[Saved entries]

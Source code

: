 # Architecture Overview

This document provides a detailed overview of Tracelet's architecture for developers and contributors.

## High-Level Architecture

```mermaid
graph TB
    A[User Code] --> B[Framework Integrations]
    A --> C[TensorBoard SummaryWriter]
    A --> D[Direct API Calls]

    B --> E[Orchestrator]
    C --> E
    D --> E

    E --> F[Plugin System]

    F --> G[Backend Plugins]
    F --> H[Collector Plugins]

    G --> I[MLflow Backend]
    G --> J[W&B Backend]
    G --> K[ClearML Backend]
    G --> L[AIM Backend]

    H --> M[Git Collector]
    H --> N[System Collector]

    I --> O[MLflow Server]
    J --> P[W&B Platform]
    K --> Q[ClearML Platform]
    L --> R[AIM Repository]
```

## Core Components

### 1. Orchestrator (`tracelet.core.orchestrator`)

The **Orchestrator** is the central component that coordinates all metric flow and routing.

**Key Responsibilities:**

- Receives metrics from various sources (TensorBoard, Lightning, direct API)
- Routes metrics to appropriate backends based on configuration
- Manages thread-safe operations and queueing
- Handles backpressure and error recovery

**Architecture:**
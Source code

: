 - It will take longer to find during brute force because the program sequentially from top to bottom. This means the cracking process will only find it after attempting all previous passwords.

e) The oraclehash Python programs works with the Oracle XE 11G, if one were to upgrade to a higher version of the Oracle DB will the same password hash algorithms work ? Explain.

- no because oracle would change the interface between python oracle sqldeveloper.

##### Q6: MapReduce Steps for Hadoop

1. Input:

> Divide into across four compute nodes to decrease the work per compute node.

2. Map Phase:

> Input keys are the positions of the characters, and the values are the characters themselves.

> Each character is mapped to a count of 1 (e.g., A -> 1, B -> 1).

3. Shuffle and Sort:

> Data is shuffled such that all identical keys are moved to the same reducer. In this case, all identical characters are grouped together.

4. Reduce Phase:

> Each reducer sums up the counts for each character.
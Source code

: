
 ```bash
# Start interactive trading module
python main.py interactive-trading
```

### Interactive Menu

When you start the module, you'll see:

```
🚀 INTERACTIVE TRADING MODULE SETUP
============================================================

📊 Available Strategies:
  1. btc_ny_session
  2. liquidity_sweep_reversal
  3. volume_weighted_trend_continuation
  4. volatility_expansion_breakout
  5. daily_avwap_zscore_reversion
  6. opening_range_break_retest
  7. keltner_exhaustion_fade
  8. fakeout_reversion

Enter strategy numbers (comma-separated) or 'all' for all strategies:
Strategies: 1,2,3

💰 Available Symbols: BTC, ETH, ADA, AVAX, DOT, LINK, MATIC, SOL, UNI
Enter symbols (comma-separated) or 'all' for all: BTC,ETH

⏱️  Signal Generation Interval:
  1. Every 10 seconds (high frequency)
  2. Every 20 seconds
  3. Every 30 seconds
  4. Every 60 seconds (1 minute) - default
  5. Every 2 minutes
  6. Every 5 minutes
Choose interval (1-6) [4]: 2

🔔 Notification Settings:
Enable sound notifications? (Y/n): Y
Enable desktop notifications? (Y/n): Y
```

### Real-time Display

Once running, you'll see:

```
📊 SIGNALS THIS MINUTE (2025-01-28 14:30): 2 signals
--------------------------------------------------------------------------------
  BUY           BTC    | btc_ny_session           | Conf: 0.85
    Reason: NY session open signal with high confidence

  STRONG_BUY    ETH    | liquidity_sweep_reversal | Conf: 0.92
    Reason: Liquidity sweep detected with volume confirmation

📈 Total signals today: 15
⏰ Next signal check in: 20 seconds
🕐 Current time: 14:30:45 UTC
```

### What this task involves
For each line above that holds the string "Orchestrator", provide a copy of that line.

### Answer section
    B --> E[Orchestrator]
### 1. Orchestrator (`tracelet.core.orchestrator`)
The **Orchestrator** is the central component that coordinates all metric flow and routing.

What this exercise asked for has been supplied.